▸ Raw data:
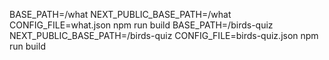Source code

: BASE_PATH=/what NEXT_PUBLIC_BASE_PATH=/what CONFIG_FILE=what.json npm run build
BASE_PATH=/birds-quiz NEXT_PUBLIC_BASE_PATH=/birds-quiz CONFIG_FILE=birds-quiz.json npm run build
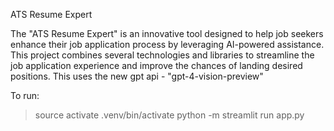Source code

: ATS Resume Expert

The "ATS Resume Expert" is an innovative tool designed to help job seekers enhance their job application process by leveraging AI-powered assistance. This project combines several technologies and libraries to streamline the job application experience and improve the chances of landing desired positions. This uses the new gpt api - "gpt-4-vision-preview"

To run:
>source activate .venv/bin/activate
>python -m streamlit run app.py

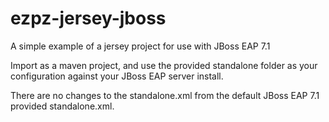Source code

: # ezpz-jersey-jboss

A simple example of a jersey project for use with JBoss EAP 7.1

Import as a maven project, and use the provided standalone folder as your configuration against your JBoss EAP server install.

There are no changes to the standalone.xml from the default JBoss EAP 7.1 provided standalone.xml.
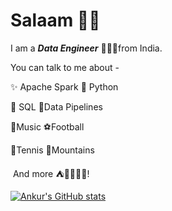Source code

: # Salaam 👋🏼

I am a ***Data Engineer*** 👷🏽‍♂️from India.

You can talk to me about - 

✨ Apache Spark			🐍 Python

📄 SQL					 		🔧Data Pipelines

🎸Music  				 		⚽️Football

🎾Tennis				 		🗻Mountains 

​	 And more ⛺️🌱🏋🏽‍♂️!

[![Ankur's GitHub stats](https://github-readme-stats.vercel.app/api?username=ankurchavda&show_icons=true&theme=radical)](https://github.com/anuraghazra/github-readme-stats)
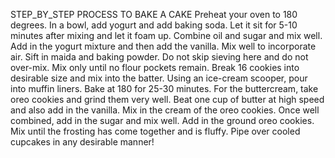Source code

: STEP_BY_STEP PROCESS TO BAKE A CAKE
Preheat your oven to 180 degrees.
In a bowl, add yogurt and add baking soda. Let it sit for 5-10 minutes after mixing and let it foam up.
Combine oil and sugar and mix well.
Add in the yogurt mixture and then add the vanilla. Mix well to incorporate air.
Sift in maida and baking powder. Do not skip sieving here and do not over-mix. Mix only until no flour pockets remain.
Break 16 cookies into desirable size and mix into the batter.
Using an ice-cream scooper, pour into muffin liners.
Bake at 180 for 25-30 minutes.
For the buttercream, take oreo cookies and grind them very well.
Beat one cup of butter at high speed and also add in the vanilla. Mix in the cream of the oreo cookies.
Once well combined, add in the sugar and mix well. Add in the ground oreo cookies. Mix until the frosting has come together and is fluffy.
Pipe over cooled cupcakes in any desirable manner!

▸ Problem statement: Beginning at the line above that contains "You can talk" and going on through the line that contains "In a bowl, add", please copy every line exactly, leaving the pictures out and adding nothing.

▸ Your response:
You can talk to me about - 

✨ Apache Spark			🐍 Python

📄 SQL					 		🔧Data Pipelines

🎸Music  				 		⚽️Football

🎾Tennis				 		🗻Mountains 

​	 And more ⛺️🌱🏋🏽‍♂️!

[![Ankur's GitHub stats](https://github-readme-stats.vercel.app/api?username=ankurchavda&show_icons=true&theme=radical)](https://github.com/anuraghazra/github-readme-stats)
Source code

: STEP_BY_STEP PROCESS TO BAKE A CAKE
Preheat your oven to 180 degrees.
In a bowl, add yogurt and add baking soda. Let it sit for 5-10 minutes after mixing and let it foam up.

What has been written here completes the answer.